Exercise –
The listing below should be written out exactly; please include all of it.
§ §
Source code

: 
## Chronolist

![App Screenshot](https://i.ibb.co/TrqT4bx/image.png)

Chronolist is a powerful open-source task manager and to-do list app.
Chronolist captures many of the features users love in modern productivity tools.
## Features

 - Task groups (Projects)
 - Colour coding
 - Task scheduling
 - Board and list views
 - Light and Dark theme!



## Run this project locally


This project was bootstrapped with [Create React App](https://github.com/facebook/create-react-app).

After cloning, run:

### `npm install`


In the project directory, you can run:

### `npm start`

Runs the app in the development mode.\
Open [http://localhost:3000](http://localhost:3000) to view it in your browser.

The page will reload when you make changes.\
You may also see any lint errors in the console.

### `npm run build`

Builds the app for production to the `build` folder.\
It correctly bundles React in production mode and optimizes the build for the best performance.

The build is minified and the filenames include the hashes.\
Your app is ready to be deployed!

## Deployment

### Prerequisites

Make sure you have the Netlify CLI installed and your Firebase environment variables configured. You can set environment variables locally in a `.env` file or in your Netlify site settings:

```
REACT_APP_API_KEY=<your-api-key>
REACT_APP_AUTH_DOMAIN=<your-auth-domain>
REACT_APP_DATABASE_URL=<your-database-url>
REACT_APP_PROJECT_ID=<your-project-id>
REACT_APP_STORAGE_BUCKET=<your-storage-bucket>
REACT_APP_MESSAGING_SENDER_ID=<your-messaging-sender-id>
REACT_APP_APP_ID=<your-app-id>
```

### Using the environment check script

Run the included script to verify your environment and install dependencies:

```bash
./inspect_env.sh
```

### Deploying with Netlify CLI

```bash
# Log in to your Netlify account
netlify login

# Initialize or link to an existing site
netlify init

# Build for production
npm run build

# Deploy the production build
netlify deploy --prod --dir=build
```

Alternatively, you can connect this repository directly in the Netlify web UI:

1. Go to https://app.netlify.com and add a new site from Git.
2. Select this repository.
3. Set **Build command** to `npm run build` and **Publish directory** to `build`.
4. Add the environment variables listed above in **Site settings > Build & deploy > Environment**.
§ §
Task result –
Source code

: 
## Chronolist

![App Screenshot](https://i.ibb.co/TrqT4bx/image.png)

Chronolist is a powerful open-source task manager and to-do list app.
Chronolist captures many of the features users love in modern productivity tools.
## Features

 - Task groups (Projects)
 - Colour coding
 - Task scheduling
 - Board and list views
 - Light and Dark theme!



## Run this project locally


This project was bootstrapped with [Create React App](https://github.com/facebook/create-react-app).

After cloning, run:

### `npm install`


In the project directory, you can run:

### `npm start`

Runs the app in the development mode.\
Open [http://localhost:3000](http://localhost:3000) to view it in your browser.

The page will reload when you make changes.\
You may also see any lint errors in the console.

### `npm run build`

Builds the app for production to the `build` folder.\
It correctly bundles React in production mode and optimizes the build for the best performance.

The build is minified and the filenames include the hashes.\
Your app is ready to be deployed!

## Deployment

### Prerequisites

Make sure you have the Netlify CLI installed and your Firebase environment variables configured. You can set environment variables locally in a `.env` file or in your Netlify site settings:

```
REACT_APP_API_KEY=<your-api-key>
REACT_APP_AUTH_DOMAIN=<your-auth-domain>
REACT_APP_DATABASE_URL=<your-database-url>
REACT_APP_PROJECT_ID=<your-project-id>
REACT_APP_STORAGE_BUCKET=<your-storage-bucket>
REACT_APP_MESSAGING_SENDER_ID=<your-messaging-sender-id>
REACT_APP_APP_ID=<your-app-id>
```

### Using the environment check script

Run the included script to verify your environment and install dependencies:

```bash
./inspect_env.sh
```

### Deploying with Netlify CLI

```bash
# Log in to your Netlify account
netlify login

# Initialize or link to an existing site
netlify init

# Build for production
npm run build

# Deploy the production build
netlify deploy --prod --dir=build
```

Alternatively, you can connect this repository directly in the Netlify web UI:

1. Go to https://app.netlify.com and add a new site from Git.
2. Select this repository.
3. Set **Build command** to `npm run build` and **Publish directory** to `build`.
4. Add the environment variables listed above in **Site settings > Build & deploy > Environment**.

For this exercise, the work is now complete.